Assets and liabilities are presented in terms of liquidity. Assets that are highly liquid like cash or those that can be converted to cash are show first. Those liabilities that are expected to be paid within a year are shown first in short-term liabilities. The remaining assets and liabilities are shown in long-term accounts because they are expected to be used or paid out over more than a year.
Understand that some of the assets on the Balance Sheet will have a contra-asset and the difference between historical value and net. Accounts receivable is offset by the allowance for doubtful accounts for Net Receivables. Property, Plant and Equipment is offset by depreciation for its net value.

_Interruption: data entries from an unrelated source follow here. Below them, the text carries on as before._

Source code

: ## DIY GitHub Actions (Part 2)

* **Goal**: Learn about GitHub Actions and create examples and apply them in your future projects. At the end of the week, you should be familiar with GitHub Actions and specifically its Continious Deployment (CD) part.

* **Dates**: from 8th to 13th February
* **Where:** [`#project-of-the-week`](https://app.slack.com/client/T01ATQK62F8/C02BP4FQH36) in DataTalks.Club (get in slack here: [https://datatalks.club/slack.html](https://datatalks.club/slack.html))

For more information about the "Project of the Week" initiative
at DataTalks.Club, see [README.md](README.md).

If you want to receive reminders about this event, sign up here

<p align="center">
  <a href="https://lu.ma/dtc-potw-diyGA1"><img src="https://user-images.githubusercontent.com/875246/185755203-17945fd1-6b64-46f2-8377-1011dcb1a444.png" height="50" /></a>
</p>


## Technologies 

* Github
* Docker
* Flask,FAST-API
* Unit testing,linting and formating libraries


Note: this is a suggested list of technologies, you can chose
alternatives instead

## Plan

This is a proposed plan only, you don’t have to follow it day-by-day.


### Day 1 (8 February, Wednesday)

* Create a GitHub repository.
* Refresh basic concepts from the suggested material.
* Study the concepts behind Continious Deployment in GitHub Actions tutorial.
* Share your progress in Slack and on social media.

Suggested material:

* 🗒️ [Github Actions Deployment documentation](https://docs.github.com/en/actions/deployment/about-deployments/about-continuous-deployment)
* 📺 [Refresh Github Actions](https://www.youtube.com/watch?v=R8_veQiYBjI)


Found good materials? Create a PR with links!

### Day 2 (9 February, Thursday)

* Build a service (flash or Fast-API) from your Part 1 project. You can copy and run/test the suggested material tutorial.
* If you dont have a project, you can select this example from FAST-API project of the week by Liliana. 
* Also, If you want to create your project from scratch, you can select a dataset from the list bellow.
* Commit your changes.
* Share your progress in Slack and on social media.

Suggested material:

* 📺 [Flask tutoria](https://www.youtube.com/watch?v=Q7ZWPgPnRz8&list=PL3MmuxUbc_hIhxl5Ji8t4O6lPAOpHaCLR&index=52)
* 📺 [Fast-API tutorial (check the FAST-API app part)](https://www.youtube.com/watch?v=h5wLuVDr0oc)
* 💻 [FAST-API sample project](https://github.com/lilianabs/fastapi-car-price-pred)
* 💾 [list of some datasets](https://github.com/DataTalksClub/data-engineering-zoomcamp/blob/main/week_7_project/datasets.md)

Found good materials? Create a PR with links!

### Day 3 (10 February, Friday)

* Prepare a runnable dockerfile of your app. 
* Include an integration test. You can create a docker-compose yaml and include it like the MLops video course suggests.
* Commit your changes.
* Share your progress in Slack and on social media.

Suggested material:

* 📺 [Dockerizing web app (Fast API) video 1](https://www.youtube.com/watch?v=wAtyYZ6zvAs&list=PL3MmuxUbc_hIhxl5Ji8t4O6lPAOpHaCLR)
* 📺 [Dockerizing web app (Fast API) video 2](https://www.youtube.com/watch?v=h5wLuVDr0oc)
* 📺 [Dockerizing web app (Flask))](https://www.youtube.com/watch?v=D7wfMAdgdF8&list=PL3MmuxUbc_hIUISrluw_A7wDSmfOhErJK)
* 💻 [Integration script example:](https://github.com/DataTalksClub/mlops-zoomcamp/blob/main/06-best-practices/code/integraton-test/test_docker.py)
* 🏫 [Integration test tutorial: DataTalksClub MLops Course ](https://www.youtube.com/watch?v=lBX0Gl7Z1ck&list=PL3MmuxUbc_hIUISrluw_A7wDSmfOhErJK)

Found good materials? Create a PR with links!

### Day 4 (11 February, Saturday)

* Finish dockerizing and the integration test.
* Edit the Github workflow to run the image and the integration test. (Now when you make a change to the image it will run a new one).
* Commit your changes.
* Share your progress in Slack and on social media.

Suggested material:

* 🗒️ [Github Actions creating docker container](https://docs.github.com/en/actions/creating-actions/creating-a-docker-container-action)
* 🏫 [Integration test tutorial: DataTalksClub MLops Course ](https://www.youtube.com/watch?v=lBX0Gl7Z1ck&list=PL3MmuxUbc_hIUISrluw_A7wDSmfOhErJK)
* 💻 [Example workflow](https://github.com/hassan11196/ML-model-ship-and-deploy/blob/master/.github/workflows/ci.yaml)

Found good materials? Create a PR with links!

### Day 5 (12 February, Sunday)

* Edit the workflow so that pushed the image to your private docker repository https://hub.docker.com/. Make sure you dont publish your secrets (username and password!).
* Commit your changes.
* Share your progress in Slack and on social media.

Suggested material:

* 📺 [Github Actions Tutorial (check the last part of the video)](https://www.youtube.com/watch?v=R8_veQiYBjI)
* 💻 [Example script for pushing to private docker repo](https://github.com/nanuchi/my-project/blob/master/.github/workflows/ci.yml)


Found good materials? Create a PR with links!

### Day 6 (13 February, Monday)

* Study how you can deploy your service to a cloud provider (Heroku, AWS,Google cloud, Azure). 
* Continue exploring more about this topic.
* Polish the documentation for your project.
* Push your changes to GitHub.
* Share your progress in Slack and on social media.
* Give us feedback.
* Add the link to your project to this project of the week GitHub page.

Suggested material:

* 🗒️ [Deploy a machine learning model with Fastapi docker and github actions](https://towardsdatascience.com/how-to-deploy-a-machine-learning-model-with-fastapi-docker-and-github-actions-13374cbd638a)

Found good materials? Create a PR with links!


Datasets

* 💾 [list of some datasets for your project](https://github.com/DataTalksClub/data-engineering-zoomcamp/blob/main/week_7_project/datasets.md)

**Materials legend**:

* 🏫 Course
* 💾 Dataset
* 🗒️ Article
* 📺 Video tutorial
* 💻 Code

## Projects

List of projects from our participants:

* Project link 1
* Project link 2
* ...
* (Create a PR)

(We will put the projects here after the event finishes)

There is a lot of accounting concepts on the balance sheet but you must know them to be a good analyst. You’ll go into more detail on how inventories, long-term assets and other accounts are depreciated, expensed and recorded in other readings. If you don’t have a strong background in accounting, it’s imperative that you spend the time necessary to master this introductory material so you can understand the more detailed readings.
The differences between U.S. GAAP and IFRS reporting can be tedious and confusing. It’s best if you put together a table for each financial statement. Label the different accounting items (inventory, PP&E, etc) down the left-side column followed by columns for GAAP and IFRS. This makes for a quick review of the differences that you can use a few times a day until you’ve got them committed to memory.
An important distinction on the Balance Sheet is the classification of financial assets. Financial assets (liquid assets in stocks and other securities) are either classified as Held-to-Maturity, Held-for-Trading, or Available-for-Sale. How the asset is classified will affect how it’s value is recorded and how the gains/losses show through to the income statement.
- Held-to-Maturity assets are measured at amortised or historical costs and no unrealized gains/losses are reported.
- Held-for-Trading assets are recorded at fair value and marked to market with unrealized gains/losses recognized as profit/loss on the income statement and in retained earnings.
- Available-for-Sale assets are recorded at fair value with unrealized gain/loss recognized on Other Comprehensive Income and accumulated within owner’s equity.
Balance Sheet Analysis
As with the reading on the Income Statement, the analysis here is fairly light with just some ratios. The reading is focused more on the accounting concepts for the Balance Sheet while other readings will go deeper into the analysis.
In ratio analysis, you must remember to adjust your Balance Sheet numbers when using them with numbers from the other financial statements. It’s easier than it sounds, you just need to take the average of the beginning and ending values for the Balance Sheet number.
For example, the Days Sales Outstanding ratio is found by taking the average of the beginning and ending receivables on the balance sheet and then dividing by sales or credit sales from the income statement.
Make sure you understand and remember the liquidity ratios and the solvency ratios. These are very basic and will be used throughout the CFA exams and your job as an analyst.
Liquidity Ratios: Current, Quick (acid-test), Cash
Solvency Ratios: Long-term Debt to Equity, Debt to Equity, Financial Leverage
We’ll continue with the Statement of Cash Flows next week and then a week for financial statement analysis. Make sure you are scheduling enough study time to read through the curriculum, work practice problems and then review study notes. It’s only this repetitive system of studying that will allow you to commit CFA study material to memory.